Opus operates on fixed-duration frames. The frame duration determines latency, overhead, and which modes are available. This guide explains the trade-offs and shows which frame sizes are valid for each encode method.

Valid Frame Sizes

Opus supports six frame durations:

Duration

Samples at 48 kHz

FrameSize enum

Available modes

2.5 ms

120

FrameSize.Ms2_5

CELT-only

5 ms

240

FrameSize.Ms5

CELT-only

10 ms

480

FrameSize.Ms10

SILK, hybrid, CELT

20 ms

960

FrameSize.Ms20

SILK, hybrid, CELT

40 ms

1920

FrameSize.Ms40

SILK-only

60 ms

2880

FrameSize.Ms60

SILK-only

The sample counts above are per channel. A stereo 20 ms frame has 960 samples per channel, so the 2-D input array has shape (960, 2).

Choosing a Frame Size

20 ms is the standard choice for most applications. It gives a good balance of latency, packet overhead, and codec efficiency, and it is the only frame size that works with all three modes (SILK, hybrid, CELT).

10 ms is the minimum latency frame that still supports SILK and hybrid. Use it when 20 ms end-to-end latency is too much (e.g. a real-time call with tight jitter buffer requirements).

2.5 ms / 5 ms are for CELT-only applications (e.g. Application.RestrictedLowDelay) that need the absolute minimum algorithmic delay.
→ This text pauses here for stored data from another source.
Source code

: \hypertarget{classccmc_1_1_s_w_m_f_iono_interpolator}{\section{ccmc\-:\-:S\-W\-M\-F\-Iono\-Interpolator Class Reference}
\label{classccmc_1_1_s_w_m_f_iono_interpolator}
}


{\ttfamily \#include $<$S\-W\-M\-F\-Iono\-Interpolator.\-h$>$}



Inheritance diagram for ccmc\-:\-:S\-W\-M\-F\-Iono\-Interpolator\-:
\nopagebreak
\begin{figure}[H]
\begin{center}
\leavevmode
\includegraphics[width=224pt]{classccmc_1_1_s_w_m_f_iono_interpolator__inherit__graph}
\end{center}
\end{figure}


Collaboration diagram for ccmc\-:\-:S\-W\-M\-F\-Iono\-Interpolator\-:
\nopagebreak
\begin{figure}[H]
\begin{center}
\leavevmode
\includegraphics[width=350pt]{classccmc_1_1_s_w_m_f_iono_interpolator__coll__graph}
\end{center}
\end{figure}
40 ms / 60 ms are SILK-only and reduce packetisation overhead at the cost of latency. Useful for store-and-forward voice (e.g. voicemail) or very bandwidth-constrained links.
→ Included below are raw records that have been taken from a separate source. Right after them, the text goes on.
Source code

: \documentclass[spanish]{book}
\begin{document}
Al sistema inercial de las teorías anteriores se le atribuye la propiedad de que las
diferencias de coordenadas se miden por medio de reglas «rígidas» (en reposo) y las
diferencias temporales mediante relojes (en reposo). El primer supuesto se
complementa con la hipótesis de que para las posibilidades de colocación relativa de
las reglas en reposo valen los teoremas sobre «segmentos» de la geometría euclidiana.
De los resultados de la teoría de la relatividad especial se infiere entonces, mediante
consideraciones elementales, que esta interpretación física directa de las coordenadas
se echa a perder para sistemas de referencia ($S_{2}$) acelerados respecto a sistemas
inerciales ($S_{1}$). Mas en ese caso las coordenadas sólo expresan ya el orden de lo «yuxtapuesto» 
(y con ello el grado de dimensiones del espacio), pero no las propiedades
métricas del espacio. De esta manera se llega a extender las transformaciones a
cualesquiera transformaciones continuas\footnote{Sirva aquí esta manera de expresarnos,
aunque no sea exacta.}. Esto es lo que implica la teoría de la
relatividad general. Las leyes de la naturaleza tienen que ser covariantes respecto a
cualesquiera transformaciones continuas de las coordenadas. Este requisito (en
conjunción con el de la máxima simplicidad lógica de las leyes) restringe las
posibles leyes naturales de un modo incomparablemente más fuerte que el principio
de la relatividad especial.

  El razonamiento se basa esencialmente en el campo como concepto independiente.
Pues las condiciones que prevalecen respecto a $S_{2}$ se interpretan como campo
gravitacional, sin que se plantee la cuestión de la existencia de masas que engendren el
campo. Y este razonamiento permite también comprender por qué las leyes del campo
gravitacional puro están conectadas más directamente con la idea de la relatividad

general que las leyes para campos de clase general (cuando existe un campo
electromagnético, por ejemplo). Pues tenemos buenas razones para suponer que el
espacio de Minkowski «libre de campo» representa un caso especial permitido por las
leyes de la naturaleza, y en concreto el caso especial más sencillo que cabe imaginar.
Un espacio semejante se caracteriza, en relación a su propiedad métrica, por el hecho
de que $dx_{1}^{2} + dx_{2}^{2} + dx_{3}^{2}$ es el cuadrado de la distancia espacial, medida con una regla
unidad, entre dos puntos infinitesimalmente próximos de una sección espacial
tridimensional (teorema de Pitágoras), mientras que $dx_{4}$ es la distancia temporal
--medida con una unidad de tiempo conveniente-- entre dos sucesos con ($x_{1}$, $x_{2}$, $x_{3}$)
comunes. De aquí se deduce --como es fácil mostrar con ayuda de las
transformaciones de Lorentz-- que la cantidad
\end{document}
Per-Method Valid Frame Sizes

Method

Valid durations

encode_auto()

2.5, 5, 10, 20, 40, 60 ms

encode()

2.5, 5, 10, 20 ms (CELT-only)

encode_silk()

10, 20, 40, 60 ms (SILK-only)

encode_hybrid()

10, 20 ms (hybrid only)

Passing an invalid frame size raises EncodeError.

Samples vs Duration

Since Opus always works at 48 kHz internally, compute sample counts from durations like this:

import ruopus

for fs in ruopus.FrameSize:
    print(
        f"{fs.name}: {fs.tenth_ms / 10:.1f} ms "
        f"= {fs.samples_per_channel_48k} samples/ch"
    )

Output:

Ms2_5: 2.5 ms = 120 samples/ch
Ms5:   5.0 ms = 240 samples/ch
Ms10: 10.0 ms = 480 samples/ch
Ms20: 20.0 ms = 960 samples/ch
Ms40: 40.0 ms = 1920 samples/ch
Ms60: 60.0 ms = 2880 samples/ch

Constructing frames of the right size:

import numpy as np
import ruopus

CHANNELS = 2
FRAME_SIZE = ruopus.FrameSize.Ms20   # 960 samples/ch

n = FRAME_SIZE.samples_per_channel_48k
frame = np.zeros((n, CHANNELS), dtype=np.float32)

Encoder Lookahead

The encoder adds a small amount of algorithmic delay (pre_skip) so the MDCT windows can overlap properly. Read it from the encoder:

enc = ruopus.OpusEncoder(2)
print(f"Lookahead: {enc.lookahead} samples at 48 kHz")
# Typically 120 for fullband CELT (the MDCT overlap)

When the decoded output is aligned with the input for round-trip testing, skip the first enc.lookahead output samples.